NSAIDs reduce proteinuria in some patients by altering glomerular haemodynamics but benefit must be weighed against risks. - Tab. Frusemide 80-250 mg/day in two divided doses (8 AM, 2 PM), depending
upon the severity of oedema. The aim is to remove upto 1.0 kg/day of oedematous fluid. - Only in-patients with symptomatic thrombosis
Tab. Warfarin 2-4 mg/day (to titrate the dose to INR of 1.5-2.0).
Patients may be relatively resistant to heparin.
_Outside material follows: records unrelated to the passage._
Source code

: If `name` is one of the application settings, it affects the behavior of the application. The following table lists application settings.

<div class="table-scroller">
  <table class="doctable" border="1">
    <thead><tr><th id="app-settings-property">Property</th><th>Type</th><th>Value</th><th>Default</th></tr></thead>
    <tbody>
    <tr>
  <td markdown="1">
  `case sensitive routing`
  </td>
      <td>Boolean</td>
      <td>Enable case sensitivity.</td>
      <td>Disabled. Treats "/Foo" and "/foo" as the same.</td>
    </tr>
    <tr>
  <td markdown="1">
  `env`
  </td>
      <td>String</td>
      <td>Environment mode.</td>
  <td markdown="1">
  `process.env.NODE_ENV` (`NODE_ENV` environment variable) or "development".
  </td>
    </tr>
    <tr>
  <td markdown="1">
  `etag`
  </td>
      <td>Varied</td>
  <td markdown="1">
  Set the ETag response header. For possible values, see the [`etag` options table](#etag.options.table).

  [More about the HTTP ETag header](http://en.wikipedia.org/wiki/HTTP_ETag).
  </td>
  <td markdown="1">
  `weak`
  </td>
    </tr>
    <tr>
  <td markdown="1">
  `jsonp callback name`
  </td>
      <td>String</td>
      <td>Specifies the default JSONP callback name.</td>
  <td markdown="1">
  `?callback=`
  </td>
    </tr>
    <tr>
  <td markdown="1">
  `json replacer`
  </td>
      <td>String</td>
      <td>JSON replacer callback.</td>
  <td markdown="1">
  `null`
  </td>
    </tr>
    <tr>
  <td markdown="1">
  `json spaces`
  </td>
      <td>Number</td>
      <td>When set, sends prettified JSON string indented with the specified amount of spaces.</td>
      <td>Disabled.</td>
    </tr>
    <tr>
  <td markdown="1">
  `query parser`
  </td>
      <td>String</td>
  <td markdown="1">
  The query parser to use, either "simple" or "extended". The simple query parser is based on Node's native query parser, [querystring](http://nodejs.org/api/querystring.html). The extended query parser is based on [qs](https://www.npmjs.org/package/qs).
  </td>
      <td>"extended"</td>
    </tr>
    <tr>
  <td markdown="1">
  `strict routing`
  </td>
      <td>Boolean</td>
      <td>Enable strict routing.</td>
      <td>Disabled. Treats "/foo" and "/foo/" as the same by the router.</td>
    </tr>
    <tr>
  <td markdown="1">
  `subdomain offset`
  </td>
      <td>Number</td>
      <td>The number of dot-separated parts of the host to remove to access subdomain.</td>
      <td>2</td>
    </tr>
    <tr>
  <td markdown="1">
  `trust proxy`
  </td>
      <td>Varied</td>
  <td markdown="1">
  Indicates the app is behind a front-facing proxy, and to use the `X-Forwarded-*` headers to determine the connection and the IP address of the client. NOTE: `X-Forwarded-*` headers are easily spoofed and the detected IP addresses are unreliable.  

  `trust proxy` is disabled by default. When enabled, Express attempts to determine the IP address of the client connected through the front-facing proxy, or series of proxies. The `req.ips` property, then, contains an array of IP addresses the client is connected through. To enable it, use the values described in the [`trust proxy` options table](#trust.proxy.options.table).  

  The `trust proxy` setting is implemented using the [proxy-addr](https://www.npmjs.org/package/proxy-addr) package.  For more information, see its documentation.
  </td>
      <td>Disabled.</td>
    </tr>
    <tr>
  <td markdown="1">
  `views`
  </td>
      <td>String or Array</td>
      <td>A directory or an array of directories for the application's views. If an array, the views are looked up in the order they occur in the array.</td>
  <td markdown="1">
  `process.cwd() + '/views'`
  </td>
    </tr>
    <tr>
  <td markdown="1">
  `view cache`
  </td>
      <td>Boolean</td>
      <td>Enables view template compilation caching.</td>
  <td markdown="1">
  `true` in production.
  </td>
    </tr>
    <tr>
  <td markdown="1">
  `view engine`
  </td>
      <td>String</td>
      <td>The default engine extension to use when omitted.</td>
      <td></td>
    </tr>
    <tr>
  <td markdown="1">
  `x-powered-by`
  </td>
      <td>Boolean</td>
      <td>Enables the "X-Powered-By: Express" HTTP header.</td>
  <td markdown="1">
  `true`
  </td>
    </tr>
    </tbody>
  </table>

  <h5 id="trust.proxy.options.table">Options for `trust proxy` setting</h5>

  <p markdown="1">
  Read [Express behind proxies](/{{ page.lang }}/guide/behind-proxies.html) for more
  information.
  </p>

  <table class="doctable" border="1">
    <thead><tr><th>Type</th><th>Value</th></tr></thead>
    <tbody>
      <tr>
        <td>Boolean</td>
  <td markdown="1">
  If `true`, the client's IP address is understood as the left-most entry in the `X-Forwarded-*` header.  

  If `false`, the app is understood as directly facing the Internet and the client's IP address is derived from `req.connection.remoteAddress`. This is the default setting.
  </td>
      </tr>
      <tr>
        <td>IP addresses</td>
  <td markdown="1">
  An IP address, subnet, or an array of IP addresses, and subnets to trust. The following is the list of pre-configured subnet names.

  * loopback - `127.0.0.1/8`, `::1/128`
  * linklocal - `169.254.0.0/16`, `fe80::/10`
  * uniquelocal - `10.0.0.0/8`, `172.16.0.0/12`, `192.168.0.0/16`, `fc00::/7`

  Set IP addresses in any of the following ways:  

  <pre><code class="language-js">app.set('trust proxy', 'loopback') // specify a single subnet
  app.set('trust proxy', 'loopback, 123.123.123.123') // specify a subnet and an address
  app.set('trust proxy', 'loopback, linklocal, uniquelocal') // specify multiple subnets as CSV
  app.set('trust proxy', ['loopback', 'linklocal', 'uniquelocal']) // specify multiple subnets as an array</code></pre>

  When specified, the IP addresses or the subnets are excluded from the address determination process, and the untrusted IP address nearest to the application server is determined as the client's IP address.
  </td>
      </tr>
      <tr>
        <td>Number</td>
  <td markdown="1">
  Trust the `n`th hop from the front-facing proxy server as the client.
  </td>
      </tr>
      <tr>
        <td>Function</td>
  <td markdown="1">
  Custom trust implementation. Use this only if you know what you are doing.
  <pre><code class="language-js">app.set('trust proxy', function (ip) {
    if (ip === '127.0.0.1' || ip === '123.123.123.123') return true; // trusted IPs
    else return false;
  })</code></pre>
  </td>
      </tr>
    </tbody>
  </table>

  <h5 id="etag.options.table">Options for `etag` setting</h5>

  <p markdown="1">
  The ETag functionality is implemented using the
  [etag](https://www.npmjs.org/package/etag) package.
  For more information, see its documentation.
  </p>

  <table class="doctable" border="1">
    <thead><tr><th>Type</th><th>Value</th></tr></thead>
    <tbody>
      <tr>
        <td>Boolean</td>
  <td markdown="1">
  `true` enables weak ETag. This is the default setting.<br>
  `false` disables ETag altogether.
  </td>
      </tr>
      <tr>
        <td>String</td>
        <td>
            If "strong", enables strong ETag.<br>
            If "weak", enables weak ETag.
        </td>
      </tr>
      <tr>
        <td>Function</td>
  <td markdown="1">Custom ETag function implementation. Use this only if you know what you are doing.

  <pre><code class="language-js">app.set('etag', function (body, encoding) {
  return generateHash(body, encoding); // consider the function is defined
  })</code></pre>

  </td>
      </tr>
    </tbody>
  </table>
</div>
Specific – Immunosuppression
Minimal change disease
Tab. Prednisolone 1-1.5 mg/kg/day for 4 weeks; followed by 1 mg/kg/day on alternate day for upto 16-24 weeks, depending upon the time to go into remission. Upto 90% of adults go into remission when Tab. Prednisolone is continued for up to 24 weeks. 50% relapse on withdrawal of steroids. Monitor for presence of symptoms and proteinuria. Treatment of relapse is same unless the patients are resistant to steroids or relapse shortly after withdrawal of steroids (steroid dependent) or relapse occurs more than three times in a year, introduce the following:
Tab. Cyclophosphamide 2-3 mg/kg/day or chlorambucil 0.1-0.2 mg/kg/day for 8-12 weeks.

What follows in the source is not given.